* PROMPT: Check each line of the records below for the string "gitee", then state how many lines contain it, with no other output.

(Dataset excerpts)
* * * * *

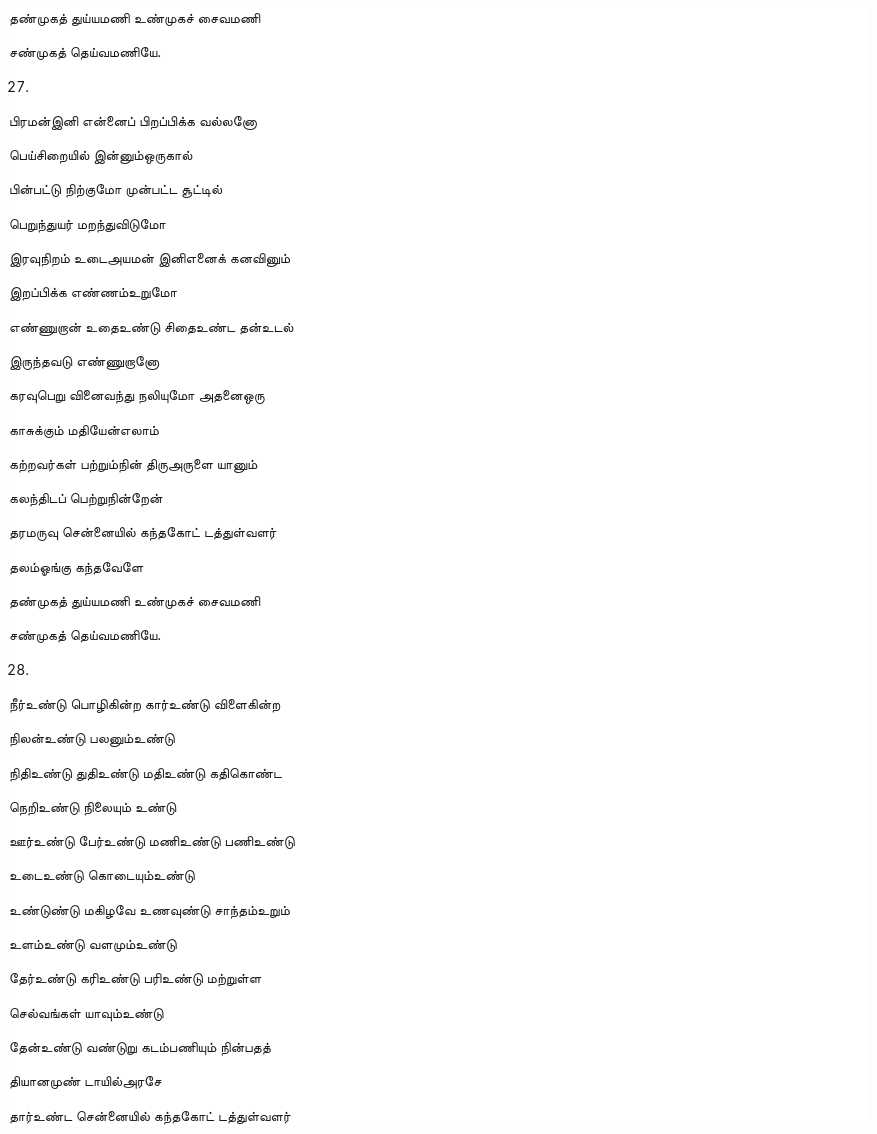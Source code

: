 தண்முகத் துய்யமணி உண்முகச் சைவமணி  

சண்முகத் தெய்வமணியே.  

27.  

பிரமன்இனி என்னைப் பிறப்பிக்க வல்லனோ  

பெய்சிறையில் இன்னும்ஒருகால்  

பின்பட்டு நிற்குமோ முன்பட்ட சூட்டில்  

பெறுந்துயர் மறந்துவிடுமோ  

இரவுநிறம் உடைஅயமன் இனிஎனைக் கனவினும்  

இறப்பிக்க எண்ணம்உறுமோ  

எண்ணுறான் உதைஉண்டு சிதைஉண்ட தன்உடல்  

இருந்தவடு எண்ணுறானோ  

கரவுபெறு வினைவந்து நலியுமோ அதனைஒரு  

காசுக்கும் மதியேன்எலாம்  

கற்றவர்கள் பற்றும்நின் திருஅருளை யானும்  

கலந்திடப் பெற்றுநின்றேன்  

தரமருவு சென்னையில் கந்தகோட் டத்துள்வளர்  

தலம்ஓங்கு கந்தவேளே  

தண்முகத் துய்யமணி உண்முகச் சைவமணி  

சண்முகத் தெய்வமணியே.  

28.  

நீர்உண்டு பொழிகின்ற கார்உண்டு விளைகின்ற  

நிலன்உண்டு பலனும்உண்டு  

நிதிஉண்டு துதிஉண்டு மதிஉண்டு கதிகொண்ட  

நெறிஉண்டு நிலையும் உண்டு  

ஊர்உண்டு பேர்உண்டு மணிஉண்டு பணிஉண்டு  

உடைஉண்டு கொடையும்உண்டு  

உண்டுண்டு மகிழவே உணவுண்டு சாந்தம்உறும்  

உளம்உண்டு வளமும்உண்டு  

தேர்உண்டு கரிஉண்டு பரிஉண்டு மற்றுள்ள  

செல்வங்கள் யாவும்உண்டு  

தேன்உண்டு வண்டுறு கடம்பணியும் நின்பதத்  

தியானமுண் டாயில்அரசே  

தார்உண்ட சென்னையில் கந்தகோட் டத்துள்வளர்  
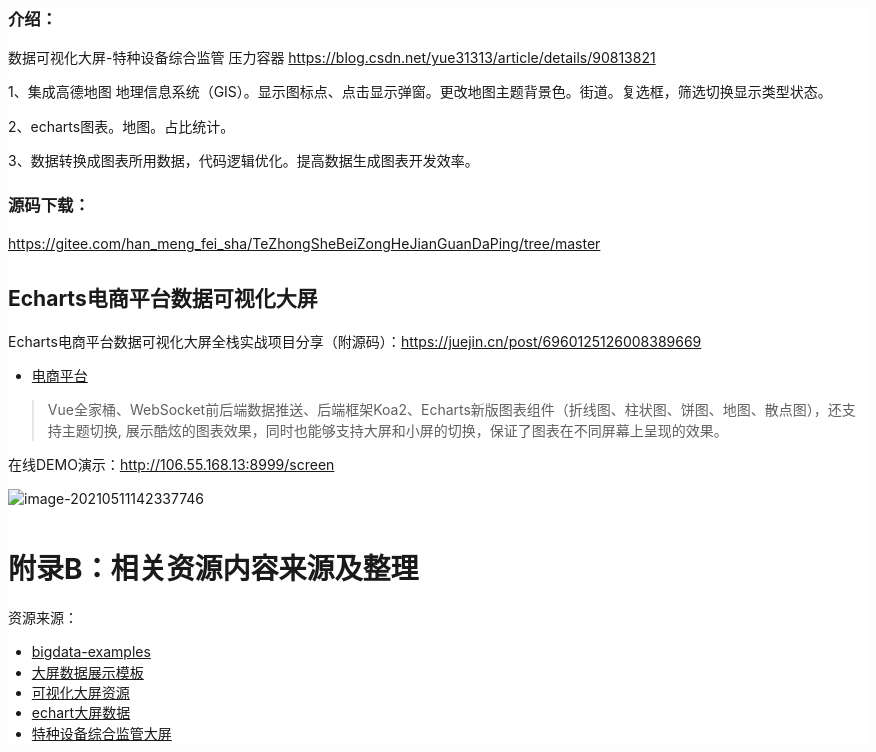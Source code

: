 ### 介绍：

数据可视化大屏-特种设备综合监管 压力容器
 https://blog.csdn.net/yue31313/article/details/90813821

1、集成高德地图 地理信息系统（GIS）。显示图标点、点击显示弹窗。更改地图主题背景色。街道。复选框，筛选切换显示类型状态。

2、echarts图表。地图。占比统计。

3、数据转换成图表所用数据，代码逻辑优化。提高数据生成图表开发效率。

### 源码下载：

https://gitee.com/han_meng_fei_sha/TeZhongSheBeiZongHeJianGuanDaPing/tree/master



## Echarts电商平台数据可视化大屏

Echarts电商平台数据可视化大屏全栈实战项目分享（附源码）：https://juejin.cn/post/6960125126008389669

- [电商平台](https://github.com/jackchen0120/EC-Platform-Monitor)

> Vue全家桶、WebSocket前后端数据推送、后端框架Koa2、Echarts新版图表组件（折线图、柱状图、饼图、地图、散点图），还支持主题切换, 展示酷炫的图表效果，同时也能够支持大屏和小屏的切换，保证了图表在不同屏幕上呈现的效果。

在线DEMO演示：http://106.55.168.13:8999/screen

![image-20210511142337746](https://gitee.com/AiShiYuShiJiePingXing/img/raw/master/img/image-20210511142337746.png)



# 附录B：相关资源内容来源及整理

资源来源：

- [bigdata-examples](https://github.com/zhangti0708/bigdata-examples)
- [大屏数据展示模板](https://gitee.com/lvyeyou/DaShuJuZhiDaPingZhanShi)
- [可视化大屏资源](https://gitee.com/longkang/bigscreen)
- [echart大屏数据](https://gitee.com/chun_cheng/echart-large-screen-data)
- [特种设备综合监管大屏](https://gitee.com/han_meng_fei_sha/TeZhongSheBeiZongHeJianGuanDaPing)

* * * * *

* EXPECTED OUTPUT: 6